What we believe about elections
As a political party, elections are our primary point of intervention. On a day-to-day level, there are a number of practical things to keep in mind about elections:
Elections are a critical movement tool towards building power and getting the goods. Elections are not enough to make real change on their own, but electoral intervention is essential.
We need more of our people in office, so we are 1000% committed to the work of recruiting and training our own candidates from our communities.
Direct and deep voter contact, and an authentic message targeted at the multi-racial working class, are the soul of our campaigns — not just because it’s how we win, but because it’s how we build our base, deepen alliances, and advance our ideology.
Politics has a real impact on people’s lives and there is a real difference between winning and losing: we take this responsibility to deliver systemic change and material gains very seriously, even when the choices are tough.
The kinds of power elections help us build
Elections are an accelerated period in our work that allow us to build power potentially more quickly than we would be able to do otherwise. We sometimes speak about the significance of the “electoral moment.” It is a deciding point, both literally and figuratively. It is a moment when things are in flux. And it is a moment where we find ourselves in direct conflict with the established power brokers. If we use the moment well, we can build more power for our movement:
Elections allow us to exercise social power. By that we mean we are counting up and delivering a base. This is “people power” in its most basic form. And when we apply that power directly to a key leverage point – deciding who the deciders are – it allows us to move a political agenda in a way that no amount of “advocacy” or simply standing on the high ground would allow us to do.

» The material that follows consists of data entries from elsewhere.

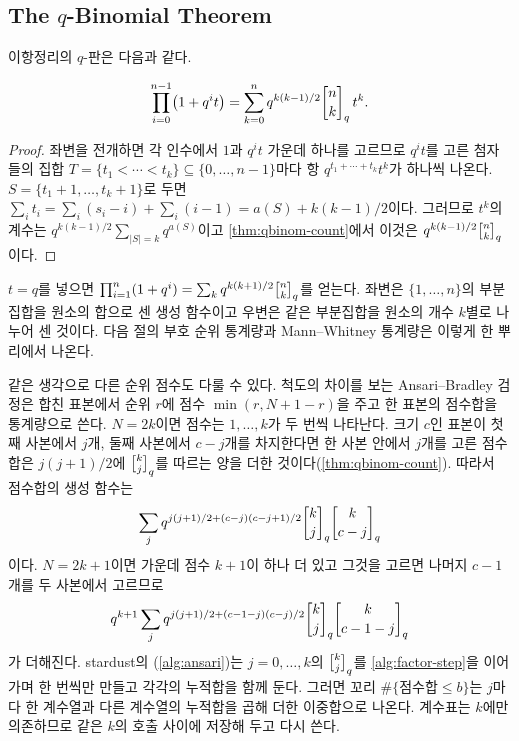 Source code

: \subsection{The $q$-Binomial Theorem}

이항정리의 $q$-판은 다음과 같다.

\begin{theorem}[$q$-이항정리]
\label{thm:qbinomial-theorem}
\[
\prod_{i=0}^{n-1}\bigl(1+q^it\bigr)=\sum_{k=0}^nq^{k(k-1)/2}\qbinom nk\,t^k.
\]
\end{theorem}

\begin{proof}
좌변을 전개하면 각 인수에서 $1$과 $q^it$ 가운데 하나를 고르므로 $q^it$를 고른 첨자들의 집합 $T=\{t_1<\cdots<t_k\}\subseteq\{0,\dots,n-1\}$마다 항 $q^{t_1+\cdots+t_k}t^k$가 하나씩 나온다. $S=\{t_1+1,\dots,t_k+1\}$로 두면 $\sum_it_i=\sum_i(s_i-i)+\sum_i(i-1)=a(S)+k(k-1)/2$이다. 그러므로 $t^k$의 계수는 $q^{k(k-1)/2}\sum_{|S|=k}q^{a(S)}$이고 \cref{thm:qbinom-count}에서 이것은 $q^{k(k-1)/2}\qbinom nk$이다.
\end{proof}

$t=q$를 넣으면 $\prod_{i=1}^n(1+q^i)=\sum_kq^{k(k+1)/2}\qbinom nk$를 얻는다. 좌변은 $\{1,\dots,n\}$의 부분집합을 원소의 합으로 센 생성 함수이고 우변은 같은 부분집합을 원소의 개수 $k$별로 나누어 센 것이다. 다음 절의 부호 순위 통계량과 Mann--Whitney 통계량은 이렇게 한 뿌리에서 나온다.

같은 생각으로 다른 순위 점수도 다룰 수 있다. 척도의 차이를 보는 Ansari--Bradley 검정\cite{ansari1960}은 합친 표본에서 순위 $r$에 점수 $\min(r,N+1-r)$을 주고 한 표본의 점수합을 통계량으로 쓴다. $N=2k$이면 점수는 $1,\dots,k$가 두 번씩 나타난다. 크기 $c$인 표본이 첫째 사본에서 $j$개, 둘째 사본에서 $c-j$개를 차지한다면 한 사본 안에서 $j$개를 고른 점수합은 $j(j+1)/2$에 $\qbinom kj$를 따르는 양을 더한 것이다(\cref{thm:qbinom-count}). 따라서 점수합의 생성 함수는
\[
\sum_jq^{j(j+1)/2+(c-j)(c-j+1)/2}\qbinom kj\qbinom k{c-j}
\]
이다. $N=2k+1$이면 가운데 점수 $k+1$이 하나 더 있고 그것을 고르면 나머지 $c-1$개를 두 사본에서 고르므로
\[
q^{k+1}\sum_jq^{j(j+1)/2+(c-1-j)(c-j)/2}\qbinom kj\qbinom k{c-1-j}
\]
가 더해진다. stardust의 (\cref{alg:ansari})는 $j=0,\dots,k$의 $\qbinom kj$를 \cref{alg:factor-step}을 이어 가며 한 번씩만 만들고 각각의 누적합을 함께 둔다. 그러면 꼬리 $\#\{\text{점수합}\le b\}$는 $j$마다 한 계수열과 다른 계수열의 누적합을 곱해 더한 이중합으로 나온다. 계수표는 $k$에만 의존하므로 같은 $k$의 호출 사이에 저장해 두고 다시 쓴다.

Elections are also moments that allow us to build political infrastructure. They can deepen alliances between both the organizations we work with, as well as among voting blocs. If through our work, season after season, we are able to consistently build winning electoral coalitions that are made up of various working class communities and the organizations and institutions that are embedded in those communities, we are building something that helps us set the political agenda. This is the kind infrastructure capacity that we need if we actually want to govern effectively.
Finally, elections are moments for us to engage in the “battle of big ideas.” A lot of people feel deeply disengaged in elections because their lived experience tells them they will mean very little for their daily lives. However, if people are tuning in even a little bit, people also know that elections are supposed to be a debate about the kind of community or country we have. Therefore, the electoral moment creates an opening where we can make “ideological interventions” as a party. The idea here is that elections are moments where people are paying a little more attention. If we use the moment strategically, we can do things to shift the narrative – to change the debate. And success in doing this is another form of power that elections can help us build.